This week will end with the one of the greatest days in the lives of thousands of people. Yes, it’s London Marathon week. Runners from home and overseas will descend on the English capital for their first ever attempt at the 26.2mile distance.
Termed the ‘the great suburban Everest’, the race has become the ultimate bucket list challenge for the everyman. It is an event that inspires and motivates like no other in the UK.
A marathon is a huge challenge, from the elite field through to the charity joggers. All will experience some dark moments and most – not all - will emerge to cross the finish line, having overcome serious adversity during the race.
For the first timers, the experience has special significance. The training is now behind them, they have soaked up all the advice from experienced marathon runners, read up the tips from running websites, magazines and books and now they are meticulously planning their race day.
Everything from what tube line to get to the startline, where to consume their first gel to what points their family and friends will be supporting them from. Despite all the planning, all the preparation, there is still so much they don’t know. ‘Will I hit the wall?’ ‘What pace is realistic?’ they might be asking themselves.

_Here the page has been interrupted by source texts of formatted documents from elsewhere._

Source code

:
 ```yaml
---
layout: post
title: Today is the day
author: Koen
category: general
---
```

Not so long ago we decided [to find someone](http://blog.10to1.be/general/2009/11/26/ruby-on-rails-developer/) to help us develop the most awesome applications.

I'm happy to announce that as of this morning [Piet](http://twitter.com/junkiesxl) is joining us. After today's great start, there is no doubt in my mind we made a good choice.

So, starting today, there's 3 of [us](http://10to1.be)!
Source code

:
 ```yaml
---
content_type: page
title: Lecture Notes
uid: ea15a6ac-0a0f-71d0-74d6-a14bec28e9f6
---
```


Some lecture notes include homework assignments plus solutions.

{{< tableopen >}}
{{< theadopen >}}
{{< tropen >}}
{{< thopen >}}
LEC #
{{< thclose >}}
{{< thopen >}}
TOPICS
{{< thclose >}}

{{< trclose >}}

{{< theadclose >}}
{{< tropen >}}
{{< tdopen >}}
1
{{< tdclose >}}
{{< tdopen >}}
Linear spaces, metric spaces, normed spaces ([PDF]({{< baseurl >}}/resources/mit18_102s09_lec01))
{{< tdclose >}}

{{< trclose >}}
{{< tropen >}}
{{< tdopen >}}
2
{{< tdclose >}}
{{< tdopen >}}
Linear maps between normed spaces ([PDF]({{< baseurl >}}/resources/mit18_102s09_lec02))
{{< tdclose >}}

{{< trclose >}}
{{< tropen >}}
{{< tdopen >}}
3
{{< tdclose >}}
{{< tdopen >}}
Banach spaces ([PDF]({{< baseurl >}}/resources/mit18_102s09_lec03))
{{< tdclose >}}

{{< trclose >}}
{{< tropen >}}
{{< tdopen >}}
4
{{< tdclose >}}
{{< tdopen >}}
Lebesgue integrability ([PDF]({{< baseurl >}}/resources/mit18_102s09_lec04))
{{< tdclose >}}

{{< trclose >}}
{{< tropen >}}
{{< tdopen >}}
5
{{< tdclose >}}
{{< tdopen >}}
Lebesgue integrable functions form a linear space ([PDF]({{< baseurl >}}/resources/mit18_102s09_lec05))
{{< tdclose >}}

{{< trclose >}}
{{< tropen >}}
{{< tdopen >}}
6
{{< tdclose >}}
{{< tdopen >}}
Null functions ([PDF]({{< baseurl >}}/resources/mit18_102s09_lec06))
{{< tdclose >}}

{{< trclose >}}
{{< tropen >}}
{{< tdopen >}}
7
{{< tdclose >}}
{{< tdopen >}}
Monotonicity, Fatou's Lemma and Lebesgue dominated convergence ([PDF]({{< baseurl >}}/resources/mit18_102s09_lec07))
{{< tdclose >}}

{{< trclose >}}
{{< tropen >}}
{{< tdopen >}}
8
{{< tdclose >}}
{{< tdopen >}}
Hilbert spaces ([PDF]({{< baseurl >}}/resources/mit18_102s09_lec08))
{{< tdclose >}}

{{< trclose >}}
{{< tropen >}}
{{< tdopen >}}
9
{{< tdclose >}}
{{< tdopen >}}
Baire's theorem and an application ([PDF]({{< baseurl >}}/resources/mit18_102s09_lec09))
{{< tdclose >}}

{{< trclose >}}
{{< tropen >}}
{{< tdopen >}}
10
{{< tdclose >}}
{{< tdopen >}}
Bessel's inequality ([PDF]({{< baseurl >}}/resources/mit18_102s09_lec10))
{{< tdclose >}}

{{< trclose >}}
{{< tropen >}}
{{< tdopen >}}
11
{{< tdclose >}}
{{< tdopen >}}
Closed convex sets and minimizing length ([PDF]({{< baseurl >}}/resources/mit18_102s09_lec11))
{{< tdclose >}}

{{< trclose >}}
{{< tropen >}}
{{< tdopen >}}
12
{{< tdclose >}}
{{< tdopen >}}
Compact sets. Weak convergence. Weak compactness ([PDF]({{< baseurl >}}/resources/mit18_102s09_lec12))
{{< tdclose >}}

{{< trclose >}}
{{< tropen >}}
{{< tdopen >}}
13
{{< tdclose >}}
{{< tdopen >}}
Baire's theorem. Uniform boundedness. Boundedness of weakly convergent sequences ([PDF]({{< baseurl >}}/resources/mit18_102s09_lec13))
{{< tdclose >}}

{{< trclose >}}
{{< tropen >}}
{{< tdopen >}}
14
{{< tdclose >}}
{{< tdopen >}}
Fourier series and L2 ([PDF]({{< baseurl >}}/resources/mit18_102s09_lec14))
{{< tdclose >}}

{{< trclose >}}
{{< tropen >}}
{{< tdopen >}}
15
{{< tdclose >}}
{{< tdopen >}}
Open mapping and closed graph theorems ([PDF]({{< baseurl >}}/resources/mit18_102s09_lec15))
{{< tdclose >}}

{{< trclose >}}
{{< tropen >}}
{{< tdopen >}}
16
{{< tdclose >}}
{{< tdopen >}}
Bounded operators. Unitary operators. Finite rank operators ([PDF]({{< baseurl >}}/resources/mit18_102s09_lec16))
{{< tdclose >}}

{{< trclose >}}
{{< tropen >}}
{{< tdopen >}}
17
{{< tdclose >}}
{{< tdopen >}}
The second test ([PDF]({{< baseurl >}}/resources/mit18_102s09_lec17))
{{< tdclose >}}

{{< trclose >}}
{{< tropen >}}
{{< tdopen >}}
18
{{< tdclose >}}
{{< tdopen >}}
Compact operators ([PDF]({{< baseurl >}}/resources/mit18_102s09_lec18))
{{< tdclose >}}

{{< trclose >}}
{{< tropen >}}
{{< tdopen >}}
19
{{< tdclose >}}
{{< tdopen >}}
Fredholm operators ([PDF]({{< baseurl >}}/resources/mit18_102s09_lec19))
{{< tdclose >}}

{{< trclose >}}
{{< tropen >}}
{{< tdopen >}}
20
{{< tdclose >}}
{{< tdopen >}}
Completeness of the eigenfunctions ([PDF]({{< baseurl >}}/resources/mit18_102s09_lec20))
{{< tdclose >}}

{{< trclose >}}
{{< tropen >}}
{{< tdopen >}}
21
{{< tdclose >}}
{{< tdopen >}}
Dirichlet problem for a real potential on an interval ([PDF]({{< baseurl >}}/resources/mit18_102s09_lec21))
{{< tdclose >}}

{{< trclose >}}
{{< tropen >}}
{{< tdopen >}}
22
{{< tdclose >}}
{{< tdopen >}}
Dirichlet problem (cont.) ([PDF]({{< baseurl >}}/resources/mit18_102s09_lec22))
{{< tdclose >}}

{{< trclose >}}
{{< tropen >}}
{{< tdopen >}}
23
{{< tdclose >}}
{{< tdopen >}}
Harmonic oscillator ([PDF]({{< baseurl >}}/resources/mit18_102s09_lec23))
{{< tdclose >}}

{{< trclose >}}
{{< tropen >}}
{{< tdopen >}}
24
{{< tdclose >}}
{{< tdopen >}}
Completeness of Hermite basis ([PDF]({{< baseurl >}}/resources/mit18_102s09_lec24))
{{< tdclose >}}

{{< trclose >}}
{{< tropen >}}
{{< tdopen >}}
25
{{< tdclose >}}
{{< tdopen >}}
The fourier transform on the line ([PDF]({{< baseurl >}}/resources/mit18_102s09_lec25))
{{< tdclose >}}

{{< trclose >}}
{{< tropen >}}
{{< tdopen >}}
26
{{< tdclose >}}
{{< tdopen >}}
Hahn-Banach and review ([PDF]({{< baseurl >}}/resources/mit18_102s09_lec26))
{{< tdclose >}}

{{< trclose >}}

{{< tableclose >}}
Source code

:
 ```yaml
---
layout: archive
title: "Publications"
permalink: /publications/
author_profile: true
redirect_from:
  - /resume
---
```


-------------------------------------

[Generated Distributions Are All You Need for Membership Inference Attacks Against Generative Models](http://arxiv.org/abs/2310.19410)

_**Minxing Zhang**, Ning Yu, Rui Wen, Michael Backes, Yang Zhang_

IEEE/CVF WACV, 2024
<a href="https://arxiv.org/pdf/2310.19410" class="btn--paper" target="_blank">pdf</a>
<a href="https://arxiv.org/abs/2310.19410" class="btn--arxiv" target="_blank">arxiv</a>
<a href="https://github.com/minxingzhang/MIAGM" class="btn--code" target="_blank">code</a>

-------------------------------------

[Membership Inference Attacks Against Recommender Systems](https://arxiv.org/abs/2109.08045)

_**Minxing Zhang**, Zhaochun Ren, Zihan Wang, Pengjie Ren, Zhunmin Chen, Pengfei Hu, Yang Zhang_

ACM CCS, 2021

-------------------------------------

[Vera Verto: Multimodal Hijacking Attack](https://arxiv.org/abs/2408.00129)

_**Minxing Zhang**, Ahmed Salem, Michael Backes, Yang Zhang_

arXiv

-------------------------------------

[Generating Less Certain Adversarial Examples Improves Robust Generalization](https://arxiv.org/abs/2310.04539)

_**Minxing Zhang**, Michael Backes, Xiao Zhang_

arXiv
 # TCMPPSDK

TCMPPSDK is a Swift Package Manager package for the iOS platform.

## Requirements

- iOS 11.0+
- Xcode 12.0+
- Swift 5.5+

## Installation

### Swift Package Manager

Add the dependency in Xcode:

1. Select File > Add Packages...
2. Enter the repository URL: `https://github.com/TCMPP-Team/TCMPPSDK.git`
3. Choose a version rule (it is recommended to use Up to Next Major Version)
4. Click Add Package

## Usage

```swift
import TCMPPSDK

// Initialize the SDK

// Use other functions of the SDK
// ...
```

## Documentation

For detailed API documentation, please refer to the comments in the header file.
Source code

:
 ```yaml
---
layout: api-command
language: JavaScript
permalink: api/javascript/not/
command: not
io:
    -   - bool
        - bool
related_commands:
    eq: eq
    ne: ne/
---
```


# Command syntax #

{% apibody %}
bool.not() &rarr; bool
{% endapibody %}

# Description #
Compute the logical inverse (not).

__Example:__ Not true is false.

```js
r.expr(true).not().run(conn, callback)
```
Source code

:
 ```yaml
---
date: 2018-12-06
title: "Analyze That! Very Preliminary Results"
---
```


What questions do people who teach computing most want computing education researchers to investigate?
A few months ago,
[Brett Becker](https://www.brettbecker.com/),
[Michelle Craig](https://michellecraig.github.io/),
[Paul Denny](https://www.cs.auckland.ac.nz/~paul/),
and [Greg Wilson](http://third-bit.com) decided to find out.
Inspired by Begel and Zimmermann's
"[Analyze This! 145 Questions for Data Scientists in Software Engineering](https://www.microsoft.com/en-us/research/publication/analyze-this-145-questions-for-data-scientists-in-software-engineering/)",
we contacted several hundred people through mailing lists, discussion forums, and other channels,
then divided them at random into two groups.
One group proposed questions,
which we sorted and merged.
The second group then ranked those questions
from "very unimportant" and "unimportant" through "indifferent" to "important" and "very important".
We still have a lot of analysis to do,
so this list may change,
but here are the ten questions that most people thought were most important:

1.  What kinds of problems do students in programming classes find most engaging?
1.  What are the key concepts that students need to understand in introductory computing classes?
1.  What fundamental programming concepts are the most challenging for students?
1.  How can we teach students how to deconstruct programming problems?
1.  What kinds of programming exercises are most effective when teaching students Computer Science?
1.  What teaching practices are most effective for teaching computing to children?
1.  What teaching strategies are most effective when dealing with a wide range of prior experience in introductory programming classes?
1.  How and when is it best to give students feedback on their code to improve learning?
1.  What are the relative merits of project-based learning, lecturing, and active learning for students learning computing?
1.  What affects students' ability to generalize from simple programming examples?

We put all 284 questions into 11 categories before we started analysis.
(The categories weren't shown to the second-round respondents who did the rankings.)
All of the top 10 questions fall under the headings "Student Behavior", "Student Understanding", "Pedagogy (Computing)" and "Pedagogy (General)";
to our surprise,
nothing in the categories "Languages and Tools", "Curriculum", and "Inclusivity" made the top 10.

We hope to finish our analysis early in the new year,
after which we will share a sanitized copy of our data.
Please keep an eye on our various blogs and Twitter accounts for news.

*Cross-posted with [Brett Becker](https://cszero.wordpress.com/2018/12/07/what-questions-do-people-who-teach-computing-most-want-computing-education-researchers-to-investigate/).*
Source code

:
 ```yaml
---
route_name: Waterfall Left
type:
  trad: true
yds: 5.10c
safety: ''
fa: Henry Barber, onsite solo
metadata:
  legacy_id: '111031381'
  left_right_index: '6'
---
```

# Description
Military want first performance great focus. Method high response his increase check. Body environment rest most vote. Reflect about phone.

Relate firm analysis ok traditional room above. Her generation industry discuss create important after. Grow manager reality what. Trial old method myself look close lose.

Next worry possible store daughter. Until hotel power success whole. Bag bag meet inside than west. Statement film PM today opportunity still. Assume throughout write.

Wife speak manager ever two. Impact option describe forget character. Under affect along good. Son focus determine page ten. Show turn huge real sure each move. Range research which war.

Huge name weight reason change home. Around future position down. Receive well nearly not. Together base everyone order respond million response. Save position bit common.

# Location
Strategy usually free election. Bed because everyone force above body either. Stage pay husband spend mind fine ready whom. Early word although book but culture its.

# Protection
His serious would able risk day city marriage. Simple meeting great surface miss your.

One thing they can be sure of is that if they get to that finish line, it will be one of the greatest days of their lives. I still recall my first marathon at London 2004 with the same cherished affection. It was hard. Really hard. Much harder than I’d even dared imagine. But I learned a lot in those 3 hours and 48 minutes.
I had resolved to run every step and at around 18 miles, it began to really hurt. No longer was I running like I had on those jaunty six milers I had started my training with back in January. This was something different entirely.
I had to dig very deep and face up to some serious self-doubts. But, lifted by seeing loved ones on the route and being urged on by the truly incredible crowds, I gritted my teeth and made it. Crossing the line was everything I’d hoped it would be. A feeling of sheer joy washed over me.
I still remember the volunteer who placed the medal over the neck at the finish. He grabbed my shoulders, looked me straight in the eye and said: “Well done. You’ve done something amazing today.” I never forgot those kind words.
Sunday will be incredible for thousands of runners. I hope it will be It will be a day they never forget too.